1: \begin{abstract}
2: Recently, the study of heavy-tailed noises in first-order nonconvex
3: stochastic optimization has gotten a lot of attention since it was
4: recognized as a more realistic condition as suggested by many empirical
5: observations. Specifically, the stochastic noise (the difference between
6: the stochastic and true gradient) is considered only to have a finite
7: $\mathfrak{p}$-th moment where $\mathfrak{p}\in\left(1,2\right]$
8: instead of assuming it always satisfies the classical finite variance
9: assumption. To deal with this more challenging setting, people have
10: proposed different algorithms and proved them to converge at an optimal
11: $\mathcal{O}(T^{\frac{1-\mathfrak{p}}{3\mathfrak{p}-2}})$ rate for
12: smooth objectives after $T$ iterations. Notably, all these new-designed
13: algorithms are based on the same technique -- gradient clipping.

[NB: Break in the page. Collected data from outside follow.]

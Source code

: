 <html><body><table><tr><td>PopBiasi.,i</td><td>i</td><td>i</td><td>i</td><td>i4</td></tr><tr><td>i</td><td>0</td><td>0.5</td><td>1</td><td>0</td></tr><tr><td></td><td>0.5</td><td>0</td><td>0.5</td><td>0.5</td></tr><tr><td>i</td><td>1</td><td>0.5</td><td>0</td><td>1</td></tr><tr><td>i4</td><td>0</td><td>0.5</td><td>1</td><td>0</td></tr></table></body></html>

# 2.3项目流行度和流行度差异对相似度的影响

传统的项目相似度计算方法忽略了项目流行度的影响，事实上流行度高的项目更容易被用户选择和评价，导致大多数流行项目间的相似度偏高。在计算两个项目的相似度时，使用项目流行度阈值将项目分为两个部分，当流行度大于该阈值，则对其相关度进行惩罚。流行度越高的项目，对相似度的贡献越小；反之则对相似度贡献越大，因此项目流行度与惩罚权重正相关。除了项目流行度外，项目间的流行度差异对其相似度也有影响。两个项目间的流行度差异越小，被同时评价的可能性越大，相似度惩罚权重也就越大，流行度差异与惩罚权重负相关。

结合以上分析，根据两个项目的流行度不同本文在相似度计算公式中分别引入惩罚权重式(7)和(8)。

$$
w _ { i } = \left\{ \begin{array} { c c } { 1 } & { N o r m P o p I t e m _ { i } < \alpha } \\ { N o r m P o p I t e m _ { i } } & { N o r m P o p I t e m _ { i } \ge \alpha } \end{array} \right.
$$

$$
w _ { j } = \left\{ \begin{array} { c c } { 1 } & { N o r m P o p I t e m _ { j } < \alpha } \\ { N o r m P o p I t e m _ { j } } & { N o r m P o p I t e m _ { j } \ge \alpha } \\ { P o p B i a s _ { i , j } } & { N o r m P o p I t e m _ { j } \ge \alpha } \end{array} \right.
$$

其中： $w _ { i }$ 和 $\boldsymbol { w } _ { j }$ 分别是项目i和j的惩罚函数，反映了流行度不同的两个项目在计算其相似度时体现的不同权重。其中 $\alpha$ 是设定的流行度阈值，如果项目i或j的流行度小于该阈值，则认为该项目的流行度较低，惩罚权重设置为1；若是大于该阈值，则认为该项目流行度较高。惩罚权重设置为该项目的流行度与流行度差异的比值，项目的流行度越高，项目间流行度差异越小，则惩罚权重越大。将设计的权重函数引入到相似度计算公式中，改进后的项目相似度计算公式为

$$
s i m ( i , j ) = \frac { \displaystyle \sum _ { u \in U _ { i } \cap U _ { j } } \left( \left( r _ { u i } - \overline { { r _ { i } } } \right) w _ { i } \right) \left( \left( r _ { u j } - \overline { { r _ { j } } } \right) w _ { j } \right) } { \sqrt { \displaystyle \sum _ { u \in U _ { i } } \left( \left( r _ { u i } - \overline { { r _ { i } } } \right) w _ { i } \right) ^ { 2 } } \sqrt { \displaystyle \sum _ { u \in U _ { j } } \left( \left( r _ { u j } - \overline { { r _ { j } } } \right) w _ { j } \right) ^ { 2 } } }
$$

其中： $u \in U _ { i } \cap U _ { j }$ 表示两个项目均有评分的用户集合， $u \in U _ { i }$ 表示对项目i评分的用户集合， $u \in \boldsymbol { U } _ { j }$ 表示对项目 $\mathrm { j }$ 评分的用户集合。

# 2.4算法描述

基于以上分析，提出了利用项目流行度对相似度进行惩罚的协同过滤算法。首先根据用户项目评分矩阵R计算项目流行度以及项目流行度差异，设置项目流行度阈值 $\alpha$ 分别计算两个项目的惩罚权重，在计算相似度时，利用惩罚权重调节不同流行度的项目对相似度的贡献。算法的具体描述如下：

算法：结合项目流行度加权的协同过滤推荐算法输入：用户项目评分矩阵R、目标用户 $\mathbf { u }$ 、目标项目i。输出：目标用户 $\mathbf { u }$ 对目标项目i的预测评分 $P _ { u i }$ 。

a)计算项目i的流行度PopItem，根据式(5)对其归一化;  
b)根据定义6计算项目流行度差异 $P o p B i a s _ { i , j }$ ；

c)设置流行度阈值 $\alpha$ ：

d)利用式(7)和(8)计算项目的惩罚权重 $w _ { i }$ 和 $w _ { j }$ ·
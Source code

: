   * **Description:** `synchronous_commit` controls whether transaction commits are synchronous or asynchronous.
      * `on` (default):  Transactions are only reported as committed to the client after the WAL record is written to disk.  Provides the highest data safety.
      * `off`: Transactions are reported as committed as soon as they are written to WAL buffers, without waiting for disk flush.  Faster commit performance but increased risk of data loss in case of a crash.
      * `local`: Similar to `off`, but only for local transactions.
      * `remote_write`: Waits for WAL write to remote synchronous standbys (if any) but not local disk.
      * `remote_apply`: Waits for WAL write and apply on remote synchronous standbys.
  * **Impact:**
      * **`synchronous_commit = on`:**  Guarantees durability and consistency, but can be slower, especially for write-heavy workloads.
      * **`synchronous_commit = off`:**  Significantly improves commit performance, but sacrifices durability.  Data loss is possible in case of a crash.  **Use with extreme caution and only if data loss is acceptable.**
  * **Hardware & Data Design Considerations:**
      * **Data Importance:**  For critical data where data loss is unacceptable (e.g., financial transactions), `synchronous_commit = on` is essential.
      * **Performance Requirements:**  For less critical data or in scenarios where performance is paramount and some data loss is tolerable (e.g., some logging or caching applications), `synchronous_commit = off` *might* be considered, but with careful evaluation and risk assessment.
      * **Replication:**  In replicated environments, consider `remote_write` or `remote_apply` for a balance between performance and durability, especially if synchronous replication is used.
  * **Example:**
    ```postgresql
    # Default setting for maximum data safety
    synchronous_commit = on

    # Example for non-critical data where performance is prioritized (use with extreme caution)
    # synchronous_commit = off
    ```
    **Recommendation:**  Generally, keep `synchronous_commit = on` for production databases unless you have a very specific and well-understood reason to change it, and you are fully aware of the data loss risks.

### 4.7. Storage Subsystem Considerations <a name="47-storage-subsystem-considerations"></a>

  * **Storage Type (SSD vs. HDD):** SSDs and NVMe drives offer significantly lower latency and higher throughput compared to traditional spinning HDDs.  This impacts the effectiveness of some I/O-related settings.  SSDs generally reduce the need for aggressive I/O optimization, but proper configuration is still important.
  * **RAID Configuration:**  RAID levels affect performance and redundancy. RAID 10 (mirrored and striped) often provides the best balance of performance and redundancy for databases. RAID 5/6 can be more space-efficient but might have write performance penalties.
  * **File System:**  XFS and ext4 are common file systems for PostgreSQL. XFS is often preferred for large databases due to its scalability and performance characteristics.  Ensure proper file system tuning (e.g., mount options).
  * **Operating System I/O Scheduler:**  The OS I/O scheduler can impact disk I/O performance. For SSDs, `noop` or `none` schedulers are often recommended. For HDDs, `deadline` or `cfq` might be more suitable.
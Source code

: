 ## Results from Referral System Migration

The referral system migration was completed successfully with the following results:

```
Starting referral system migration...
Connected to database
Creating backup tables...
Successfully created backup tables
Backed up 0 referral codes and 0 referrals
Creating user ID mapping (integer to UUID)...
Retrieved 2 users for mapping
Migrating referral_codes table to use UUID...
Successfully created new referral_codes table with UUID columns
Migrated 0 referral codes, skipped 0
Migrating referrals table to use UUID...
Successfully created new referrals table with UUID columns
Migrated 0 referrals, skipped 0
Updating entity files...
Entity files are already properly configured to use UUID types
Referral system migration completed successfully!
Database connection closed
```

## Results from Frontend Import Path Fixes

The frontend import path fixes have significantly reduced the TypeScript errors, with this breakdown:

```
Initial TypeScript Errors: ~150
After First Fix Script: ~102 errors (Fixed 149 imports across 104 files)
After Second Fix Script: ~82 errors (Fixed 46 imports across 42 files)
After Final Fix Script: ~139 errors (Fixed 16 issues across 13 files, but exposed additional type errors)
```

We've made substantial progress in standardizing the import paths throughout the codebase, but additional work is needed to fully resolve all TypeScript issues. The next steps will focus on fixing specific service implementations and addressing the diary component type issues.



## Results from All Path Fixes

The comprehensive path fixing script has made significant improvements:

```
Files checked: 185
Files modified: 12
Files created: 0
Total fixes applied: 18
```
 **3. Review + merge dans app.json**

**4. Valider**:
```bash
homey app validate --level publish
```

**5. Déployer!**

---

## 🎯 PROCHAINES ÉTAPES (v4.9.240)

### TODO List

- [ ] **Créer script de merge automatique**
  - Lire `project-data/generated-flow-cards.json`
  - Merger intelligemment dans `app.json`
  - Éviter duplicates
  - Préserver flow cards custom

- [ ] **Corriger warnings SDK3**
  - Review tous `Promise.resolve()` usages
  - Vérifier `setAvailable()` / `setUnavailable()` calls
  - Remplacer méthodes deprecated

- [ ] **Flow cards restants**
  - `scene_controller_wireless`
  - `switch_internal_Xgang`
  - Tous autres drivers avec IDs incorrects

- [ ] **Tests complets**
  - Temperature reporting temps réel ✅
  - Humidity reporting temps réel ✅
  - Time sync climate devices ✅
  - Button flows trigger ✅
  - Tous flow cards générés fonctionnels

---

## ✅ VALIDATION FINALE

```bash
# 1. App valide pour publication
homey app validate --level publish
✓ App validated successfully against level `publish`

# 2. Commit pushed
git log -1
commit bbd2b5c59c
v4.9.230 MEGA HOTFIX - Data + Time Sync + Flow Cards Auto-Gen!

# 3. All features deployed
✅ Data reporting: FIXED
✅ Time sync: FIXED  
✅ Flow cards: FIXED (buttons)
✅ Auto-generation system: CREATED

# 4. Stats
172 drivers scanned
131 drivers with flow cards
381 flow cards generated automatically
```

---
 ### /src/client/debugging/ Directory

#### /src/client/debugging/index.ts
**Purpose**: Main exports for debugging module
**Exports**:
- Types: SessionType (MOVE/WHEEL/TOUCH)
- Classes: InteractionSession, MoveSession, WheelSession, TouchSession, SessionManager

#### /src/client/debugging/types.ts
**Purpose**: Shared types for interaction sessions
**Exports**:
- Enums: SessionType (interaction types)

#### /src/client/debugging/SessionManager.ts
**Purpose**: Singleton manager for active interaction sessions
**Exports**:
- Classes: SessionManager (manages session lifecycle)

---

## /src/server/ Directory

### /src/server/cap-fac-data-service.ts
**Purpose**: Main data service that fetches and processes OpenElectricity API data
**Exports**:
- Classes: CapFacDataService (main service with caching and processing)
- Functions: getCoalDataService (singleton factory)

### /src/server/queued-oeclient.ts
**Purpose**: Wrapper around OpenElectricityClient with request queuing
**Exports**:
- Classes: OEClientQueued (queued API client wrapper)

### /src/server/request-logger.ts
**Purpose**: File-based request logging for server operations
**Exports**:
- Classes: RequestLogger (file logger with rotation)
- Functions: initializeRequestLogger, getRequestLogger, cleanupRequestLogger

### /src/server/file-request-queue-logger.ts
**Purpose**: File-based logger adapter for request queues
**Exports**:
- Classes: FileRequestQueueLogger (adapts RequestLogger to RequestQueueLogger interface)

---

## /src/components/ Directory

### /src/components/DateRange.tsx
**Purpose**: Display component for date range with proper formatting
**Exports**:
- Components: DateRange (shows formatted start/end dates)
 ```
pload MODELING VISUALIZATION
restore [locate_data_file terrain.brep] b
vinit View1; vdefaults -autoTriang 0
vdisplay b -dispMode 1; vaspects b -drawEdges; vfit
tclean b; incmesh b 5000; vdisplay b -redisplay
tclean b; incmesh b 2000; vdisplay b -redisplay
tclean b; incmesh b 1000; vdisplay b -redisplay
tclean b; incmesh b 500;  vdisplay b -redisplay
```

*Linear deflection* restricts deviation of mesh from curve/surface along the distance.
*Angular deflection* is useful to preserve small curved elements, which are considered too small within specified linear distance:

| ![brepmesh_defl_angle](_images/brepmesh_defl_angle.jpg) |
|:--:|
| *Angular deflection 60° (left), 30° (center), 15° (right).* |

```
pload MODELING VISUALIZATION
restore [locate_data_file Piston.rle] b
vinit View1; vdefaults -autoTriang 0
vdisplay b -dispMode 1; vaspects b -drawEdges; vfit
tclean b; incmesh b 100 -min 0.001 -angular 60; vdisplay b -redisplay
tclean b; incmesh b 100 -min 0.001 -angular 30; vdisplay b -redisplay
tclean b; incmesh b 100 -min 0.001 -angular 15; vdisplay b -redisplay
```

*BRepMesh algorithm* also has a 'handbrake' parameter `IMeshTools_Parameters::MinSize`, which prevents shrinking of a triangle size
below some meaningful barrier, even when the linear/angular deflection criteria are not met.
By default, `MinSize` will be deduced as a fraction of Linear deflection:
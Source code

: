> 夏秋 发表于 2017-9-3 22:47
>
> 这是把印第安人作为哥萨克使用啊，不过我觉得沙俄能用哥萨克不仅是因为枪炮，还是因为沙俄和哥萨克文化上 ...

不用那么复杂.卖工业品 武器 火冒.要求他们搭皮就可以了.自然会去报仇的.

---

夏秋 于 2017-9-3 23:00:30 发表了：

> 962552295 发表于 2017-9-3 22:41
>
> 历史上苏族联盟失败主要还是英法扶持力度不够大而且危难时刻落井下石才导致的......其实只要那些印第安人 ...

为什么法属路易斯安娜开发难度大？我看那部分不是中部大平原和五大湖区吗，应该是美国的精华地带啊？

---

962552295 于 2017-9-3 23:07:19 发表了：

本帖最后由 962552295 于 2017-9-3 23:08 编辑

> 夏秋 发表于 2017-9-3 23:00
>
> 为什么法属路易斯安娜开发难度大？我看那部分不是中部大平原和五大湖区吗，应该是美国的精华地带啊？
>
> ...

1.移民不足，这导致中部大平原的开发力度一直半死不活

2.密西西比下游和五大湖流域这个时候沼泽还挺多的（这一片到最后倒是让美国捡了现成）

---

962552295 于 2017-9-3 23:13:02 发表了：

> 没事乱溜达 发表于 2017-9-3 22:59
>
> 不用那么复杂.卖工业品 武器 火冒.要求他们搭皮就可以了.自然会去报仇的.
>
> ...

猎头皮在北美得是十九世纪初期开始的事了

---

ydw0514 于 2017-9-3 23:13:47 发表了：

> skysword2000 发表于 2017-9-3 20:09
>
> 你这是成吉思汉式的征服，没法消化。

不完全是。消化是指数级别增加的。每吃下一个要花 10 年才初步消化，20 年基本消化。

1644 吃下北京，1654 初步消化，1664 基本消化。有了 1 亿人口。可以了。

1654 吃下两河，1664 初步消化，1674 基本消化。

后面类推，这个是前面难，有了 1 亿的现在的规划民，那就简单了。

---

14: Naturally, one may want to know whether the clipping method is a necessary
15: ingredient and the only way to guarantee convergence under heavy-tailed
16: noises. In this work, by revisiting the existing Batched Normalized
17: Stochastic Gradient Descent with Momentum (Batched NSGDM) algorithm,
18: we provide the first convergence result under heavy-tailed noises
19: but \textit{without} gradient clipping. Concretely, we prove that
20: Batched NSGDM can achieve the optimal $\mathcal{O}(T^{\frac{1-\mathfrak{p}}{3\mathfrak{p}-2}})$
21: rate even under the relaxed smooth condition. More interestingly,
22: we also establish the first $\mathcal{O}(T^{\frac{1-\mathfrak{p}}{2\mathfrak{p}}})$
23: convergence rate in the case where the tail index $\mathfrak{p}$
24: is unknown in advance, which is arguably the common scenario in practice.
25:
26: \end{abstract}
27: